Prompt: The result should be every line that contains the word "callosum", taken from the material.

Material to process:
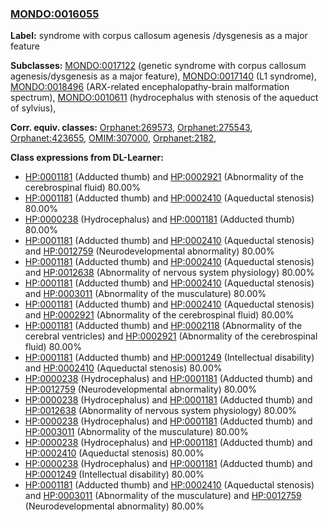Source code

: 
### [MONDO:0016055](http://purl.obolibrary.org/obo/MONDO_0016055)
**Label:** syndrome with corpus callosum agenesis /dysgenesis as a major feature

**Subclasses:** [MONDO:0017122](http://purl.obolibrary.org/obo/MONDO_0017122) (genetic syndrome with corpus callosum agenesis/dysgenesis as a major feature), [MONDO:0017140](http://purl.obolibrary.org/obo/MONDO_0017140) (L1 syndrome), [MONDO:0018496](http://purl.obolibrary.org/obo/MONDO_0018496) (ARX-related encephalopathy-brain malformation spectrum), [MONDO:0010611](http://purl.obolibrary.org/obo/MONDO_0010611) (hydrocephalus with stenosis of the aqueduct of sylvius), 

**Corr. equiv. classes:** [Orphanet:269573](http://www.orpha.net/ORDO/Orphanet_269573), [Orphanet:275543](http://www.orpha.net/ORDO/Orphanet_275543), [Orphanet:423655](http://www.orpha.net/ORDO/Orphanet_423655), [OMIM:307000](http://purl.obolibrary.org/obo/OMIM_307000), [Orphanet:2182](http://www.orpha.net/ORDO/Orphanet_2182), 

**Class expressions from DL-Learner:**

- [HP:0001181](http://purl.obolibrary.org/obo/HP_0001181) (Adducted thumb) and [HP:0002921](http://purl.obolibrary.org/obo/HP_0002921) (Abnormality of the cerebrospinal fluid) 80.00%
- [HP:0001181](http://purl.obolibrary.org/obo/HP_0001181) (Adducted thumb) and [HP:0002410](http://purl.obolibrary.org/obo/HP_0002410) (Aqueductal stenosis) 80.00%
- [HP:0000238](http://purl.obolibrary.org/obo/HP_0000238) (Hydrocephalus) and [HP:0001181](http://purl.obolibrary.org/obo/HP_0001181) (Adducted thumb) 80.00%
- [HP:0001181](http://purl.obolibrary.org/obo/HP_0001181) (Adducted thumb) and [HP:0002410](http://purl.obolibrary.org/obo/HP_0002410) (Aqueductal stenosis) and [HP:0012759](http://purl.obolibrary.org/obo/HP_0012759) (Neurodevelopmental abnormality) 80.00%
- [HP:0001181](http://purl.obolibrary.org/obo/HP_0001181) (Adducted thumb) and [HP:0002410](http://purl.obolibrary.org/obo/HP_0002410) (Aqueductal stenosis) and [HP:0012638](http://purl.obolibrary.org/obo/HP_0012638) (Abnormality of nervous system physiology) 80.00%
- [HP:0001181](http://purl.obolibrary.org/obo/HP_0001181) (Adducted thumb) and [HP:0002410](http://purl.obolibrary.org/obo/HP_0002410) (Aqueductal stenosis) and [HP:0003011](http://purl.obolibrary.org/obo/HP_0003011) (Abnormality of the musculature) 80.00%
- [HP:0001181](http://purl.obolibrary.org/obo/HP_0001181) (Adducted thumb) and [HP:0002410](http://purl.obolibrary.org/obo/HP_0002410) (Aqueductal stenosis) and [HP:0002921](http://purl.obolibrary.org/obo/HP_0002921) (Abnormality of the cerebrospinal fluid) 80.00%
- [HP:0001181](http://purl.obolibrary.org/obo/HP_0001181) (Adducted thumb) and [HP:0002118](http://purl.obolibrary.org/obo/HP_0002118) (Abnormality of the cerebral ventricles) and [HP:0002921](http://purl.obolibrary.org/obo/HP_0002921) (Abnormality of the cerebrospinal fluid) 80.00%
- [HP:0001181](http://purl.obolibrary.org/obo/HP_0001181) (Adducted thumb) and [HP:0001249](http://purl.obolibrary.org/obo/HP_0001249) (Intellectual disability) and [HP:0002410](http://purl.obolibrary.org/obo/HP_0002410) (Aqueductal stenosis) 80.00%
- [HP:0000238](http://purl.obolibrary.org/obo/HP_0000238) (Hydrocephalus) and [HP:0001181](http://purl.obolibrary.org/obo/HP_0001181) (Adducted thumb) and [HP:0012759](http://purl.obolibrary.org/obo/HP_0012759) (Neurodevelopmental abnormality) 80.00%
- [HP:0000238](http://purl.obolibrary.org/obo/HP_0000238) (Hydrocephalus) and [HP:0001181](http://purl.obolibrary.org/obo/HP_0001181) (Adducted thumb) and [HP:0012638](http://purl.obolibrary.org/obo/HP_0012638) (Abnormality of nervous system physiology) 80.00%
- [HP:0000238](http://purl.obolibrary.org/obo/HP_0000238) (Hydrocephalus) and [HP:0001181](http://purl.obolibrary.org/obo/HP_0001181) (Adducted thumb) and [HP:0003011](http://purl.obolibrary.org/obo/HP_0003011) (Abnormality of the musculature) 80.00%
- [HP:0000238](http://purl.obolibrary.org/obo/HP_0000238) (Hydrocephalus) and [HP:0001181](http://purl.obolibrary.org/obo/HP_0001181) (Adducted thumb) and [HP:0002410](http://purl.obolibrary.org/obo/HP_0002410) (Aqueductal stenosis) 80.00%
- [HP:0000238](http://purl.obolibrary.org/obo/HP_0000238) (Hydrocephalus) and [HP:0001181](http://purl.obolibrary.org/obo/HP_0001181) (Adducted thumb) and [HP:0001249](http://purl.obolibrary.org/obo/HP_0001249) (Intellectual disability) 80.00%
- [HP:0001181](http://purl.obolibrary.org/obo/HP_0001181) (Adducted thumb) and [HP:0002410](http://purl.obolibrary.org/obo/HP_0002410) (Aqueductal stenosis) and [HP:0003011](http://purl.obolibrary.org/obo/HP_0003011) (Abnormality of the musculature) and [HP:0012759](http://purl.obolibrary.org/obo/HP_0012759) (Neurodevelopmental abnormality) 80.00%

Exercise answer:
**Label:** syndrome with corpus callosum agenesis /dysgenesis as a major feature
**Subclasses:** [MONDO:0017122](http://purl.obolibrary.org/obo/MONDO_0017122) (genetic syndrome with corpus callosum agenesis/dysgenesis as a major feature), [MONDO:0017140](http://purl.obolibrary.org/obo/MONDO_0017140) (L1 syndrome), [MONDO:0018496](http://purl.obolibrary.org/obo/MONDO_0018496) (ARX-related encephalopathy-brain malformation spectrum), [MONDO:0010611](http://purl.obolibrary.org/obo/MONDO_0010611) (hydrocephalus with stenosis of the aqueduct of sylvius), 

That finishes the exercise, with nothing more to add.